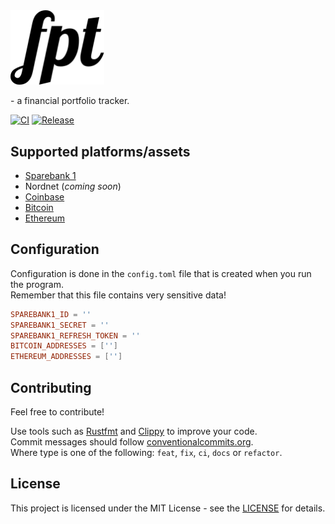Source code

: <picture>
  <source width='150px' srcset='media/logo/vector/default-monochrome-white.svg' media='(prefers-color-scheme: dark)'>
  <img width='150px' src='media/logo/vector/default-monochrome-black.svg'>
</picture>

 
\- a financial portfolio tracker.

[![CI](https://github.com/jonassterud/fpt/actions/workflows/ci.yml/badge.svg)](https://github.com/jonassterud/fpt/actions/workflows/ci.yml)
[![Release](https://github.com/jonassterud/fpt/actions/workflows/release.yml/badge.svg)](https://github.com/jonassterud/fpt/actions/workflows/release.yml)

## Supported platforms/assets
* [Sparebank 1](https://developer.sparebank1.no/#/documentation/gettingstarted)
* Nordnet (*coming soon*)
* [Coinbase](https://www.coinbase.com/settings/api)
* [Bitcoin](https://bitcoin.org/en/)
* [Ethereum](https://ethereum.org/en/)

## Configuration
Configuration is done in the `config.toml` file that is created when you run the program.  
Remember that this file contains very sensitive data!
```toml
SPAREBANK1_ID = ''
SPAREBANK1_SECRET = ''
SPAREBANK1_REFRESH_TOKEN = ''
BITCOIN_ADDRESSES = ['']
ETHEREUM_ADDRESSES = ['']
```

## Contributing
Feel free to contribute!

Use tools such as [Rustfmt](https://github.com/rust-lang/rustfmt) and [Clippy](https://github.com/rust-lang/rust-clippy) to improve your code.  
Commit messages should follow [conventionalcommits.org](https://www.conventionalcommits.org).  
Where type is one of the following: `feat`, `fix`, `ci`, `docs` or `refactor`.

## License
This project is licensed under the MIT License - see the [LICENSE](./LICENSE) for details.

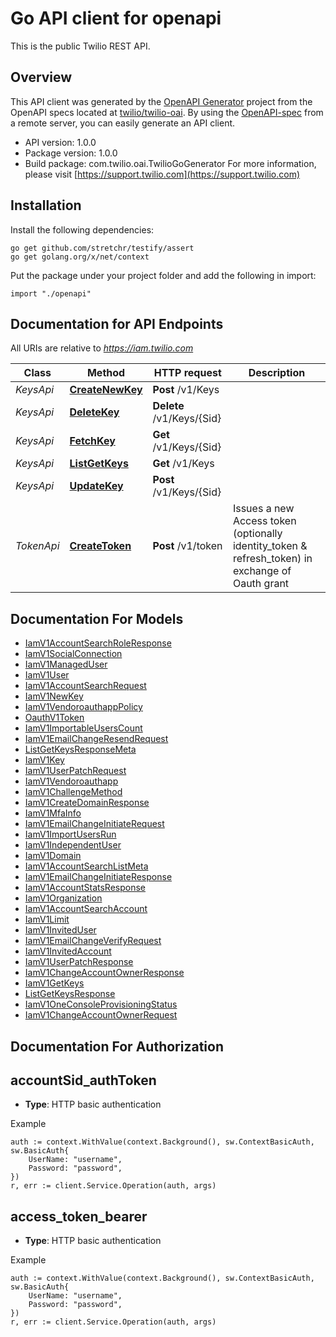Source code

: # Go API client for openapi

This is the public Twilio REST API.

## Overview
This API client was generated by the [OpenAPI Generator](https://openapi-generator.tech) project from the OpenAPI specs located at [twilio/twilio-oai](https://github.com/twilio/twilio-oai/tree/main/spec).  By using the [OpenAPI-spec](https://www.openapis.org/) from a remote server, you can easily generate an API client.

- API version: 1.0.0
- Package version: 1.0.0
- Build package: com.twilio.oai.TwilioGoGenerator
For more information, please visit [https://support.twilio.com](https://support.twilio.com)

## Installation

Install the following dependencies:

```shell
go get github.com/stretchr/testify/assert
go get golang.org/x/net/context
```

Put the package under your project folder and add the following in import:

```golang
import "./openapi"
```

## Documentation for API Endpoints

All URIs are relative to *https://iam.twilio.com*

Class | Method | HTTP request | Description
------------ | ------------- | ------------- | -------------
*KeysApi* | [**CreateNewKey**](docs/KeysApi.md#createnewkey) | **Post** /v1/Keys | 
*KeysApi* | [**DeleteKey**](docs/KeysApi.md#deletekey) | **Delete** /v1/Keys/{Sid} | 
*KeysApi* | [**FetchKey**](docs/KeysApi.md#fetchkey) | **Get** /v1/Keys/{Sid} | 
*KeysApi* | [**ListGetKeys**](docs/KeysApi.md#listgetkeys) | **Get** /v1/Keys | 
*KeysApi* | [**UpdateKey**](docs/KeysApi.md#updatekey) | **Post** /v1/Keys/{Sid} | 
*TokenApi* | [**CreateToken**](docs/TokenApi.md#createtoken) | **Post** /v1/token | Issues a new Access token (optionally identity_token &amp; refresh_token) in exchange of Oauth grant


## Documentation For Models

 - [IamV1AccountSearchRoleResponse](docs/IamV1AccountSearchRoleResponse.md)
 - [IamV1SocialConnection](docs/IamV1SocialConnection.md)
 - [IamV1ManagedUser](docs/IamV1ManagedUser.md)
 - [IamV1User](docs/IamV1User.md)
 - [IamV1AccountSearchRequest](docs/IamV1AccountSearchRequest.md)
 - [IamV1NewKey](docs/IamV1NewKey.md)
 - [IamV1VendoroauthappPolicy](docs/IamV1VendoroauthappPolicy.md)
 - [OauthV1Token](docs/OauthV1Token.md)
 - [IamV1ImportableUsersCount](docs/IamV1ImportableUsersCount.md)
 - [IamV1EmailChangeResendRequest](docs/IamV1EmailChangeResendRequest.md)
 - [ListGetKeysResponseMeta](docs/ListGetKeysResponseMeta.md)
 - [IamV1Key](docs/IamV1Key.md)
 - [IamV1UserPatchRequest](docs/IamV1UserPatchRequest.md)
 - [IamV1Vendoroauthapp](docs/IamV1Vendoroauthapp.md)
 - [IamV1ChallengeMethod](docs/IamV1ChallengeMethod.md)
 - [IamV1CreateDomainResponse](docs/IamV1CreateDomainResponse.md)
 - [IamV1MfaInfo](docs/IamV1MfaInfo.md)
 - [IamV1EmailChangeInitiateRequest](docs/IamV1EmailChangeInitiateRequest.md)
 - [IamV1ImportUsersRun](docs/IamV1ImportUsersRun.md)
 - [IamV1IndependentUser](docs/IamV1IndependentUser.md)
 - [IamV1Domain](docs/IamV1Domain.md)
 - [IamV1AccountSearchListMeta](docs/IamV1AccountSearchListMeta.md)
 - [IamV1EmailChangeInitiateResponse](docs/IamV1EmailChangeInitiateResponse.md)
 - [IamV1AccountStatsResponse](docs/IamV1AccountStatsResponse.md)
 - [IamV1Organization](docs/IamV1Organization.md)
 - [IamV1AccountSearchAccount](docs/IamV1AccountSearchAccount.md)
 - [IamV1Limit](docs/IamV1Limit.md)
 - [IamV1InvitedUser](docs/IamV1InvitedUser.md)
 - [IamV1EmailChangeVerifyRequest](docs/IamV1EmailChangeVerifyRequest.md)
 - [IamV1InvitedAccount](docs/IamV1InvitedAccount.md)
 - [IamV1UserPatchResponse](docs/IamV1UserPatchResponse.md)
 - [IamV1ChangeAccountOwnerResponse](docs/IamV1ChangeAccountOwnerResponse.md)
 - [IamV1GetKeys](docs/IamV1GetKeys.md)
 - [ListGetKeysResponse](docs/ListGetKeysResponse.md)
 - [IamV1OneConsoleProvisioningStatus](docs/IamV1OneConsoleProvisioningStatus.md)
 - [IamV1ChangeAccountOwnerRequest](docs/IamV1ChangeAccountOwnerRequest.md)


## Documentation For Authorization



## accountSid_authToken

- **Type**: HTTP basic authentication

Example

```golang
auth := context.WithValue(context.Background(), sw.ContextBasicAuth, sw.BasicAuth{
    UserName: "username",
    Password: "password",
})
r, err := client.Service.Operation(auth, args)
```


## access_token_bearer

- **Type**: HTTP basic authentication

Example

```golang
auth := context.WithValue(context.Background(), sw.ContextBasicAuth, sw.BasicAuth{
    UserName: "username",
    Password: "password",
})
r, err := client.Service.Operation(auth, args)
```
- - - -
# [Work item]
Go through the material line by line, tally each line containing "Configuration", and give the total only.

# [Reply]
2